Collected data:
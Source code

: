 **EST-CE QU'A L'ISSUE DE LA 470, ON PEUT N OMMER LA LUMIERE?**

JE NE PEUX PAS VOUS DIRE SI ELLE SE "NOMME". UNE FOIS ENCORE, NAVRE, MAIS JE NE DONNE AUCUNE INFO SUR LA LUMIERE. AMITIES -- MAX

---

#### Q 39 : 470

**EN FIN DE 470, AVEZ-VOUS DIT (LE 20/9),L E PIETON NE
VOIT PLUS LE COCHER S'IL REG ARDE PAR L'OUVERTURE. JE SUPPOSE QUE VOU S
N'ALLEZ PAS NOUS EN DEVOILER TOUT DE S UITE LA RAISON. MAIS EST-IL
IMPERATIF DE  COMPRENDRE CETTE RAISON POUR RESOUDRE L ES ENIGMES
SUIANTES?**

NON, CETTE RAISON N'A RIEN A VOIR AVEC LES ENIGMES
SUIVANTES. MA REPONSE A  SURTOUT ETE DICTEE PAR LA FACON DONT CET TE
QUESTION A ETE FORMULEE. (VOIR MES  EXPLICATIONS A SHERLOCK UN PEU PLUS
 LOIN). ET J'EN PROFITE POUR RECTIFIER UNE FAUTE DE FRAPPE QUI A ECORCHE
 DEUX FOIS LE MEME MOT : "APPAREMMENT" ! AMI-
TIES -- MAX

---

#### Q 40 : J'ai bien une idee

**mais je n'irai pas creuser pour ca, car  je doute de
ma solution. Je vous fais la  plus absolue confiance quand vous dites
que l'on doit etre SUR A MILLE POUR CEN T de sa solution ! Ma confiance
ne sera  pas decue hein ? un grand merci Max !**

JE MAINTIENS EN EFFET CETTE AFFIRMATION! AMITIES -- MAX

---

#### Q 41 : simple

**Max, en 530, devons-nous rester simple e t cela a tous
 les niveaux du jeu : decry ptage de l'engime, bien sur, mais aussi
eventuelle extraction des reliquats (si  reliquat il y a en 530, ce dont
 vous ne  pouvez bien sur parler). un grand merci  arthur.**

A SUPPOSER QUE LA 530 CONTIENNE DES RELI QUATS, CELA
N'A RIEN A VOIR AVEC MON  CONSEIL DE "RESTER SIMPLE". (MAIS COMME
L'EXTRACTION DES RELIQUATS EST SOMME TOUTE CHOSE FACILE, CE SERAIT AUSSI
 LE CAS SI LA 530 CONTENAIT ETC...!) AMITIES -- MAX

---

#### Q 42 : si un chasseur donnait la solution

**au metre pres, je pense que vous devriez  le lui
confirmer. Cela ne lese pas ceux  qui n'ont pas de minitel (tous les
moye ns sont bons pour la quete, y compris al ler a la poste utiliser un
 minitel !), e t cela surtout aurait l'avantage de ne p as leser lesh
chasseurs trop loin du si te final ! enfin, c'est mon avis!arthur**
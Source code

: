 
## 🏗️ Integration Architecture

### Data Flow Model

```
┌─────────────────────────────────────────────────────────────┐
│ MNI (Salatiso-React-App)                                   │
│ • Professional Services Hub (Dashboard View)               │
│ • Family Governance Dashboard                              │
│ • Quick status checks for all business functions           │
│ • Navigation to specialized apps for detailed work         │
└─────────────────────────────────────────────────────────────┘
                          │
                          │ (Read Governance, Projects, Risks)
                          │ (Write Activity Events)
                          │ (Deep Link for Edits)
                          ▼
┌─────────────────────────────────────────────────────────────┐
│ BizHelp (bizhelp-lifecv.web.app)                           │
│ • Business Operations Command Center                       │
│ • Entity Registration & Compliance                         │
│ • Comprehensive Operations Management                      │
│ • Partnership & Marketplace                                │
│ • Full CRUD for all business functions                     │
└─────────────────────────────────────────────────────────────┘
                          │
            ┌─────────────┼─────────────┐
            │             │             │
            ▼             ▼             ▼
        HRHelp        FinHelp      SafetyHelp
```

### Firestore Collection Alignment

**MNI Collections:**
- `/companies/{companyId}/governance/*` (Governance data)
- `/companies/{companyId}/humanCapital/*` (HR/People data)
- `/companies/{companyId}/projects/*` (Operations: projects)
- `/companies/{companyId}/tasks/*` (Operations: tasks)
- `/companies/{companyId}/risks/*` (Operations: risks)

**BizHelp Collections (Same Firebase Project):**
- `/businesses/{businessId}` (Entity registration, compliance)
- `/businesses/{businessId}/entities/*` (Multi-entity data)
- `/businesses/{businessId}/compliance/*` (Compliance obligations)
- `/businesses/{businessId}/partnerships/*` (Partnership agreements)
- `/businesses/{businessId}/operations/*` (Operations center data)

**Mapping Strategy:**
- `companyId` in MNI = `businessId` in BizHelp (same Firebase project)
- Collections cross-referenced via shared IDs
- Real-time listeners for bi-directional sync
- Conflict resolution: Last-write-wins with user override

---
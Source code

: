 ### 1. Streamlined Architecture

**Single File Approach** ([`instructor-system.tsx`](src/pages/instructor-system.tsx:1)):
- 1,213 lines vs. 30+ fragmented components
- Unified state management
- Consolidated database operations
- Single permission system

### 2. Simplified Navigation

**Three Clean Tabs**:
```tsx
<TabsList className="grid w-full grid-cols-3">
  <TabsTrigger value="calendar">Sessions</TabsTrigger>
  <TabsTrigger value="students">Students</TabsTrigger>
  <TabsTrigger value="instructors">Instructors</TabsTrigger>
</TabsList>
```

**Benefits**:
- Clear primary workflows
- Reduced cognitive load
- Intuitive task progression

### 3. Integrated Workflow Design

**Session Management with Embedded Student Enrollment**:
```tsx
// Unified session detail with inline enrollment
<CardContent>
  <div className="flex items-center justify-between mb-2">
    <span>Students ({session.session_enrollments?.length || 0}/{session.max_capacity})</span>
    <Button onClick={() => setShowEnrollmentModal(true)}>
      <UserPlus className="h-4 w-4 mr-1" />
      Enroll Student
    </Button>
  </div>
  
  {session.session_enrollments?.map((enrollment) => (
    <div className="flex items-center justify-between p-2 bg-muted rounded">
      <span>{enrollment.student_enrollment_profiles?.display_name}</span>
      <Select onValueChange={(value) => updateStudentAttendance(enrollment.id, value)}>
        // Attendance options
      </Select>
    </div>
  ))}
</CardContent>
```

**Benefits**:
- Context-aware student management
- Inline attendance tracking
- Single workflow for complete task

| WHAT YOU WILL DO |
Extract from the data every line where "Firebase" shows up.

| FINAL ANSWER |
**BizHelp Collections (Same Firebase Project):**
- `companyId` in MNI = `businessId` in BizHelp (same Firebase project)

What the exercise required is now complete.